Run-time Methods of a Data Flow Component
At run time, the data flow task examines the sequence of components, prepares an execution plan, and manages a pool of worker threads that execute the work plan. The task loads rows of data from sources, processes them through transformations, then saves them to destinations.
Sequence of Method Execution
During the execution of a data flow component, a subset of the methods in the PipelineComponent base class is called. The methods, and the sequence in which they are called, are always the same, with the exception of the PrimeOutput and ProcessInput methods. These two methods are called based on the existence and configuration of a component's IDTSInput90 and IDTSOutput90 objects.
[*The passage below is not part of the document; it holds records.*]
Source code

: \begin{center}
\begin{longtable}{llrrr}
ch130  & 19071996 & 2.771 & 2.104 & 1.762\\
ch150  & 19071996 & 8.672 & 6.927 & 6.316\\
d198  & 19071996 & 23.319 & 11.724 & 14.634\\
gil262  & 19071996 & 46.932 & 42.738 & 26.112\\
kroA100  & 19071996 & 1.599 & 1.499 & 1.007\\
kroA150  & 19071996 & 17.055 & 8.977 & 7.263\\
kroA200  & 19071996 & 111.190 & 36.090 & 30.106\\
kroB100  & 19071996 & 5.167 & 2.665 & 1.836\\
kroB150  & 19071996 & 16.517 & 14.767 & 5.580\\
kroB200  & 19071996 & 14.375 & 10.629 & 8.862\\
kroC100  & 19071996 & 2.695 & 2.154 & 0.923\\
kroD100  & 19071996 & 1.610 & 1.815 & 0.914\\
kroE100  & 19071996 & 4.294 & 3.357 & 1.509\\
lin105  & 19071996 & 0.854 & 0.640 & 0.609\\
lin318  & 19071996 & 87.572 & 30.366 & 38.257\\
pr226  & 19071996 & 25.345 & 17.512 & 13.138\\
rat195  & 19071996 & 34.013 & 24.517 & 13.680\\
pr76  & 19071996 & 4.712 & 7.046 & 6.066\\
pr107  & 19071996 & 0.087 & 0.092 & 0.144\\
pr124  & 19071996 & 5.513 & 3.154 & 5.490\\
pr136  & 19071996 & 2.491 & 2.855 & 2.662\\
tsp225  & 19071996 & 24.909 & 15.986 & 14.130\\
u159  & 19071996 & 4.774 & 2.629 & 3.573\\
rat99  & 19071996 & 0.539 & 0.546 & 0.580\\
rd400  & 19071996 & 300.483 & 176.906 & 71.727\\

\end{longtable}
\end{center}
The following list shows the methods in the order in which they are called during component execution. Note that PrimeOutput, when called, is always called before ProcessInput.
- AcquireConnections
- Validate
- ReleaseConnections
- PrepareForExecute
- AcquireConnections
- PreExecute
- PrimeOutput
- ProcessInput
- PostExecute
- ReleaseConnections
- Cleanup
PrimeOutput Method
The PrimeOutput method is called when a component has at least one output, attached to a downstream component through an IDTSPath90 object, and the SynchronousInputID property of the output is zero. The PrimeOutput method is called for source components and for transformations with asynchronous outputs. Unlike the ProcessInput method described below, the PrimeOutput method is only called once for each component that requires it.
ProcessInput Method
The ProcessInput method is called for components that have at least one input attached to an upstream component by an IDTSPath90 object. The ProcessInput method is called for destination components and for transformations with synchronous outputs. ProcessInput is called repeatedly until there are no more rows to process from upstream components.
Working with Inputs and Outputs
At run time, data flow components perform the following tasks:
- Source components add rows.
- Transformation components with synchronous outputs receive rows provided by source components.
- Transformation components with asynchronous outputs receive rows and add rows.
- Destination components receive rows and then load them into a destination.
During execution, the data flow task allocates PipelineBuffer objects that contain all the columns defined in the output column collections of a sequence of components. For example, if each of four components in a data flow sequence adds one output column to its output column collection,the buffer that is provided to each component contains four columns, one for each output column per component. Because of this behavior, a component sometimes receives buffers that contain columns it does not use.
Since the buffers received by your component may contain columns that the component will not use, you must locate the columns that you want to use in your component's input and output column collections in the buffer provided to the component by the data flow task. You do this by using the FindColumnByLineageID method of the BufferManager property. For performance reasons, this task is ordinarily performed during the PreExecute method, rather than in PrimeOutput or ProcessInput.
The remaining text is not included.